(About this exercise) From the data below, copy exactly the lines that lie between the one holding "2. **Burnout**" and the one holding "Studies and real-world", including both, and nothing more.

Rendered images with source text:
□ □ □
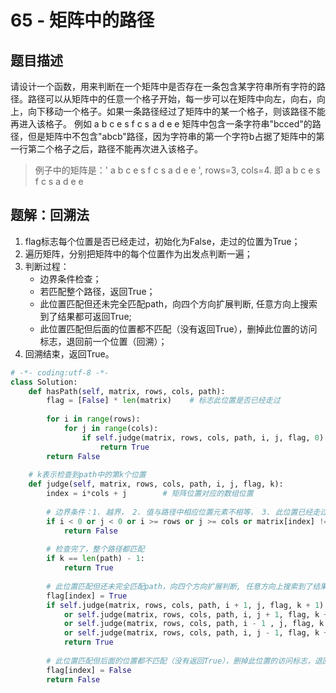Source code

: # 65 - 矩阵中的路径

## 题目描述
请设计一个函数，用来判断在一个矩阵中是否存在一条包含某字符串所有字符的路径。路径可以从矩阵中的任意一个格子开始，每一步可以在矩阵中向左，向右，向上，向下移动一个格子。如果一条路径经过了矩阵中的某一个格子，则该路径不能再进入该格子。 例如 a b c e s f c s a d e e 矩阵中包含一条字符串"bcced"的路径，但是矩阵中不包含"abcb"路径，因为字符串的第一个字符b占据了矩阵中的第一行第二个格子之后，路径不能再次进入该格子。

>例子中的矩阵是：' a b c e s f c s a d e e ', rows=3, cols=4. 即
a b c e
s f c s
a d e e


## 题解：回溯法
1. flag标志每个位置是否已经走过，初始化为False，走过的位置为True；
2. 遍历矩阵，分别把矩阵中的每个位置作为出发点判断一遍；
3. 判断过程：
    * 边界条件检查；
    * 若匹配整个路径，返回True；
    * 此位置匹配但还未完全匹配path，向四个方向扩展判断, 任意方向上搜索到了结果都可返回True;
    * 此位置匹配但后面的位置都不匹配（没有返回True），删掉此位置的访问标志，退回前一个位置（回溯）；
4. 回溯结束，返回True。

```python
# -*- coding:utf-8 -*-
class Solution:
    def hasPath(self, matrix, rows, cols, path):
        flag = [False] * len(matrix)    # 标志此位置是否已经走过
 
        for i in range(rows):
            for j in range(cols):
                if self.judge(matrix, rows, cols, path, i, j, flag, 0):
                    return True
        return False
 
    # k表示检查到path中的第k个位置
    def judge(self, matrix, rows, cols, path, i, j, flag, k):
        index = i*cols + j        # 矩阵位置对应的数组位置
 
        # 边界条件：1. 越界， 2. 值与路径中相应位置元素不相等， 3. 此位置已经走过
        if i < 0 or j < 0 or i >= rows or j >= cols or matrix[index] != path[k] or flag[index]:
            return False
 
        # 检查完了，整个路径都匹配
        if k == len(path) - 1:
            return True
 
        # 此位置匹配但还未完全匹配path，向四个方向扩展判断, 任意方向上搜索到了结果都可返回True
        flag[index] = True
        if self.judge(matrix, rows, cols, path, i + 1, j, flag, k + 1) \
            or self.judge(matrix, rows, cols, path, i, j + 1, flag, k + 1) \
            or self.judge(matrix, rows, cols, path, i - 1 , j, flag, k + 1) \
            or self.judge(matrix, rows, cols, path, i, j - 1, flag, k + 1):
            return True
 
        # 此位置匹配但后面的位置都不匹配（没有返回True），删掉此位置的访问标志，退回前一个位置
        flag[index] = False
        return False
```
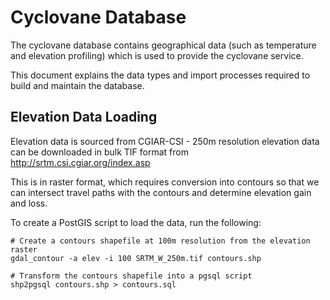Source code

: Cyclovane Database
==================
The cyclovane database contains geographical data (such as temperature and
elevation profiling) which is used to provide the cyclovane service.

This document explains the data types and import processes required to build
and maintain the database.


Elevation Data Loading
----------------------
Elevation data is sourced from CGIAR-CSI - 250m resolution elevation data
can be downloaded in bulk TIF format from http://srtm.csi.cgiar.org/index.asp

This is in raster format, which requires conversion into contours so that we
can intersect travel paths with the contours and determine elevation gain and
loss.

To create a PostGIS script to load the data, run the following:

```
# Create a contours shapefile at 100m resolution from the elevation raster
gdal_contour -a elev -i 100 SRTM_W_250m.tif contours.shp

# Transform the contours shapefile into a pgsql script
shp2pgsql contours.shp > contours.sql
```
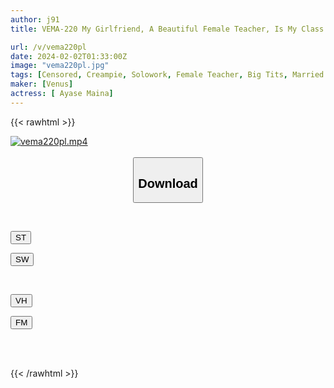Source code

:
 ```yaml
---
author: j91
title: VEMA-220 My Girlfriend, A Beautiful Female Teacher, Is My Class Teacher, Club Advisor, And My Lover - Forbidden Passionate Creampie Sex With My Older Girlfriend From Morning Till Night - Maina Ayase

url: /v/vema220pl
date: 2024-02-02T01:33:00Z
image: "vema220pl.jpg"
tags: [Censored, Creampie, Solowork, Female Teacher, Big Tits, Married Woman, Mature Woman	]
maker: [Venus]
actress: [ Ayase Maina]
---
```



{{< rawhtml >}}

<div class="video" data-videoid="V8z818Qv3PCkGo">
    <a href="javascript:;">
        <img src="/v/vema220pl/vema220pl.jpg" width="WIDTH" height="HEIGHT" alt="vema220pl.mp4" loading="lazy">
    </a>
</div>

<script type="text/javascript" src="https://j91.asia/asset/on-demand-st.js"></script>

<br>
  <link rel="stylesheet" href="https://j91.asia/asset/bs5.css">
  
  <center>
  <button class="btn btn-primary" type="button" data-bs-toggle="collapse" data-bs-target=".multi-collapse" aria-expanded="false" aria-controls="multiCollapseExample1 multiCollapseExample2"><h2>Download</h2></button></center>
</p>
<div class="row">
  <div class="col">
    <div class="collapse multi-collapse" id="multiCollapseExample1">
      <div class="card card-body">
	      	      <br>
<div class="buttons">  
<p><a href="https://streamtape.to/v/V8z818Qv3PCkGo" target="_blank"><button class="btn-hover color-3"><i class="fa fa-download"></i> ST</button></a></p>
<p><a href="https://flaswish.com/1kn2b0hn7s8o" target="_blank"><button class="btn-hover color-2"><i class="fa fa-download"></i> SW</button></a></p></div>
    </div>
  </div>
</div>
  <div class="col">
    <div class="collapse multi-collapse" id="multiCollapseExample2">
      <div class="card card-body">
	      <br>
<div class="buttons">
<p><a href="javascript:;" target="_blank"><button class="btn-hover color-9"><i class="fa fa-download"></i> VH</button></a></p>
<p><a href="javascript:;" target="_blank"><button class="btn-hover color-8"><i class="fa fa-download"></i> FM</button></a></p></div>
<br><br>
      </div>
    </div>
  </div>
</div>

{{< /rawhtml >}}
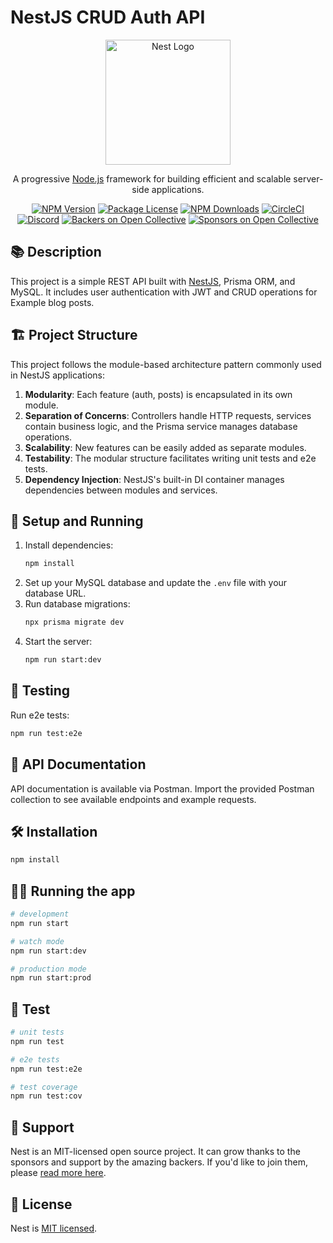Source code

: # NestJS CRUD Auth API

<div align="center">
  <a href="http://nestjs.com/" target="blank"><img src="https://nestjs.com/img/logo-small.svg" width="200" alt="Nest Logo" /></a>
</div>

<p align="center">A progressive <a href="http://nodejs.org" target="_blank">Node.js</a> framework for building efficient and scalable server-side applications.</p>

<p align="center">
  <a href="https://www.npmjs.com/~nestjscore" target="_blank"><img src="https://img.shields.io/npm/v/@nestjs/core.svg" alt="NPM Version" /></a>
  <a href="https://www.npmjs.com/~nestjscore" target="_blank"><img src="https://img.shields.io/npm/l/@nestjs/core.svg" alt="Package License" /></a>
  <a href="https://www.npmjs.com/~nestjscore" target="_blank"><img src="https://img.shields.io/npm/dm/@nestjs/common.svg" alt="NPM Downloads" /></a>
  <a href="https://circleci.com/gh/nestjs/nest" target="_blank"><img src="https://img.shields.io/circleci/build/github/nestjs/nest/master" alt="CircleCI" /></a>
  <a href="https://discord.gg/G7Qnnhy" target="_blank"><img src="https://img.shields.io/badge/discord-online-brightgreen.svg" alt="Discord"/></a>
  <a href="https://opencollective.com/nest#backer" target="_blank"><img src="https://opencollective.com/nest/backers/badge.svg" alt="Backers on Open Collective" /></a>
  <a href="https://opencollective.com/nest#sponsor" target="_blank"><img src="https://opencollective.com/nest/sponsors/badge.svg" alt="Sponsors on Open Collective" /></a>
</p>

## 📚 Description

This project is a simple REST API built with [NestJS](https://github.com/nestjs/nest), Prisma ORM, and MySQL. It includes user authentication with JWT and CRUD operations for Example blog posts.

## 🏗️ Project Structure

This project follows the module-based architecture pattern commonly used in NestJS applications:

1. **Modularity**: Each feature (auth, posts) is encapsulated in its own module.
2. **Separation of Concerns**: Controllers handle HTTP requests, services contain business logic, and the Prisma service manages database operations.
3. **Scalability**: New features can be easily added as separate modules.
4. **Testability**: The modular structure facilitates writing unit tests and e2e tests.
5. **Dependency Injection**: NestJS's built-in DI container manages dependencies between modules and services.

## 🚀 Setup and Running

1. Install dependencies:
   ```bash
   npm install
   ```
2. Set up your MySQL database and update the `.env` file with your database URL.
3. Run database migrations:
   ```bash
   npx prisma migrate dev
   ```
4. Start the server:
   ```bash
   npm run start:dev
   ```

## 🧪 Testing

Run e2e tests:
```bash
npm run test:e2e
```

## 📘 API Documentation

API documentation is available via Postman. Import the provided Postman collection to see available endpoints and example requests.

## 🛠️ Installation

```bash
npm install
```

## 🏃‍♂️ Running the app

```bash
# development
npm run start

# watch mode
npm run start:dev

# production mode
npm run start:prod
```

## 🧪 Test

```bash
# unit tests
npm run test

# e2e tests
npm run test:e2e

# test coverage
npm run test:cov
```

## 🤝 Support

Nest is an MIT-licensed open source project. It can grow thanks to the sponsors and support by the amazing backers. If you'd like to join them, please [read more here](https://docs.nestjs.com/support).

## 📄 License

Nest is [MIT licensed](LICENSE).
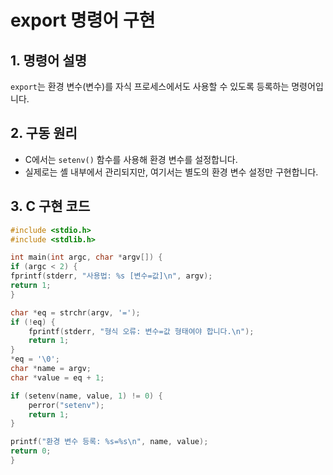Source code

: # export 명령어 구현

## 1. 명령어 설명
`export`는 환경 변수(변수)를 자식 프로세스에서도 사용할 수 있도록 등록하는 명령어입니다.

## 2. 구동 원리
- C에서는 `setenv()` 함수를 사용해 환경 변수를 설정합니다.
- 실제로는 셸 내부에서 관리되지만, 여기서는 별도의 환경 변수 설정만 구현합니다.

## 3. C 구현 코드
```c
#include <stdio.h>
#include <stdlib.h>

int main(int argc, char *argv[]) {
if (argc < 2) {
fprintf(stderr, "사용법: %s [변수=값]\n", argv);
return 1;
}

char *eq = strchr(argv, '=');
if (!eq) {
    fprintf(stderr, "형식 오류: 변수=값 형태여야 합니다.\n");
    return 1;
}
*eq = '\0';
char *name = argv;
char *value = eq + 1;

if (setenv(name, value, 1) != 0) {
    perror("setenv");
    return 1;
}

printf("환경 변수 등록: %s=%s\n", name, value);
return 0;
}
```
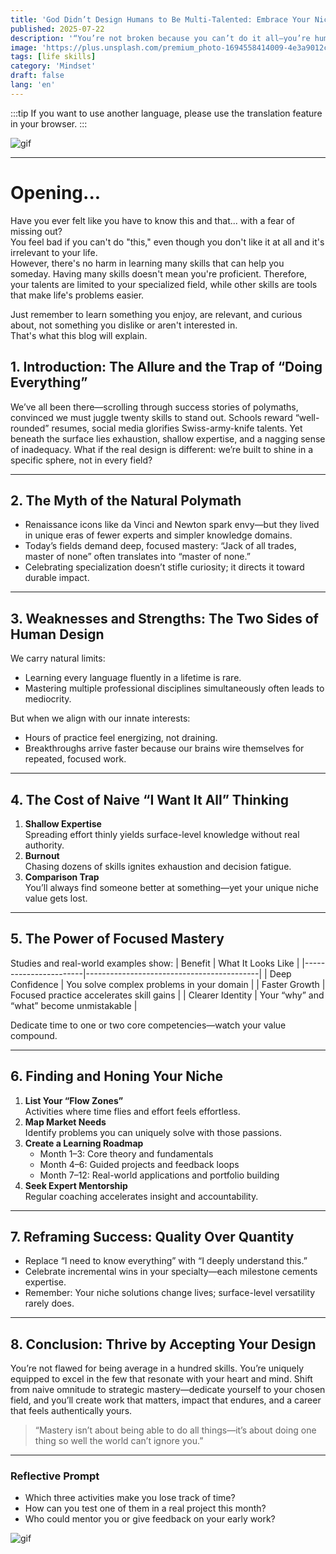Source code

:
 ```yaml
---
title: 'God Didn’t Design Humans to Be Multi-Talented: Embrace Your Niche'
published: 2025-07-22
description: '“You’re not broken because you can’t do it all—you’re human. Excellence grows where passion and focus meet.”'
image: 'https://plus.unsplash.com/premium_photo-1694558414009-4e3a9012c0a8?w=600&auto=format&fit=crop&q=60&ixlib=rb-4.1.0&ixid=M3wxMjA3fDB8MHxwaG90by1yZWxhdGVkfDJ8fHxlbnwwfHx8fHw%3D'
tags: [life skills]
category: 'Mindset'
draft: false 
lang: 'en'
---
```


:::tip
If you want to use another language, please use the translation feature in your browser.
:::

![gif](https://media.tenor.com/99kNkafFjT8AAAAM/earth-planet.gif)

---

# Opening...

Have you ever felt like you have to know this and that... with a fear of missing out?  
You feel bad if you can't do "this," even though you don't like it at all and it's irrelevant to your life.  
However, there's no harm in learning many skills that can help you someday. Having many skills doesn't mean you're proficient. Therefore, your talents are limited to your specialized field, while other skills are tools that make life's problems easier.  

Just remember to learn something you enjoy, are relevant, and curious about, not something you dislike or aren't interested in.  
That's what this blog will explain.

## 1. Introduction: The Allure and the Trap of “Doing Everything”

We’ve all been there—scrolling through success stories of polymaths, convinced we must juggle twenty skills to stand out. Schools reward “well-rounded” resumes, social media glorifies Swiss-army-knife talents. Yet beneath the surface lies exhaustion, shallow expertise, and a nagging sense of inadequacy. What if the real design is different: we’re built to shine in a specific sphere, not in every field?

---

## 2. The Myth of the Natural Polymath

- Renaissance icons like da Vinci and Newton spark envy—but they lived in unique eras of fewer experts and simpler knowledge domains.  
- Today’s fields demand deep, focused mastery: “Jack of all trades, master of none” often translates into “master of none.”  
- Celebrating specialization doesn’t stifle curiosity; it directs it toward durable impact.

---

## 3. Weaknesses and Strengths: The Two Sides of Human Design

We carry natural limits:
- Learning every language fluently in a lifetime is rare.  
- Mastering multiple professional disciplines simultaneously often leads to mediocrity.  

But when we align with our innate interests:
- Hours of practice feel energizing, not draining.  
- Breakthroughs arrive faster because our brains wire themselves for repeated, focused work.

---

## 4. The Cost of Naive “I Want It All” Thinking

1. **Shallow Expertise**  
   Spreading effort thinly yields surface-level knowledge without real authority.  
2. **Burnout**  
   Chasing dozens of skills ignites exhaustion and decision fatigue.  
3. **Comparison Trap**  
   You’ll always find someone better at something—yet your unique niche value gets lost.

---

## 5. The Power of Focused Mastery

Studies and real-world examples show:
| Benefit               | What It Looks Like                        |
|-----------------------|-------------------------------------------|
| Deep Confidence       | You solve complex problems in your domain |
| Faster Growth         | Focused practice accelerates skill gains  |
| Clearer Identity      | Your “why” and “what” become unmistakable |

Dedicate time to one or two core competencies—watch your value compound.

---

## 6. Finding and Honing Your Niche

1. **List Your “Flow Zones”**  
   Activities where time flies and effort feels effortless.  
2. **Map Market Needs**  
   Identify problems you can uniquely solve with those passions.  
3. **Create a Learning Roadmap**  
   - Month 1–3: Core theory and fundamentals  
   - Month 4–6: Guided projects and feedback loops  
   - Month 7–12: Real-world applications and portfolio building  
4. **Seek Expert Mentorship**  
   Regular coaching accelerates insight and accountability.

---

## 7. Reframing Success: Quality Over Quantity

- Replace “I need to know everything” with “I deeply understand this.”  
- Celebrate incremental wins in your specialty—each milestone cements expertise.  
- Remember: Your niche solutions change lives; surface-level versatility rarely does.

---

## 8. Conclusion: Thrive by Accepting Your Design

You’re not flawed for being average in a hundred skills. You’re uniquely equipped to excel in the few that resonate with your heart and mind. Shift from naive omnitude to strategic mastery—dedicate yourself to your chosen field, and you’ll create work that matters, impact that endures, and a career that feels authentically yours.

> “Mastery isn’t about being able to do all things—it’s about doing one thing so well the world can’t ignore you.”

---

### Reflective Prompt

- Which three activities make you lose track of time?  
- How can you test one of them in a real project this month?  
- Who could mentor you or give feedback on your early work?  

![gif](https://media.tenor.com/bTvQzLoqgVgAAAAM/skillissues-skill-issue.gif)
□ □ □
(Task solution)
2. **Burnout**  
   Chasing dozens of skills ignites exhaustion and decision fatigue.  
3. **Comparison Trap**  
   You’ll always find someone better at something—yet your unique niche value gets lost.

---

## 5. The Power of Focused Mastery

Studies and real-world examples show:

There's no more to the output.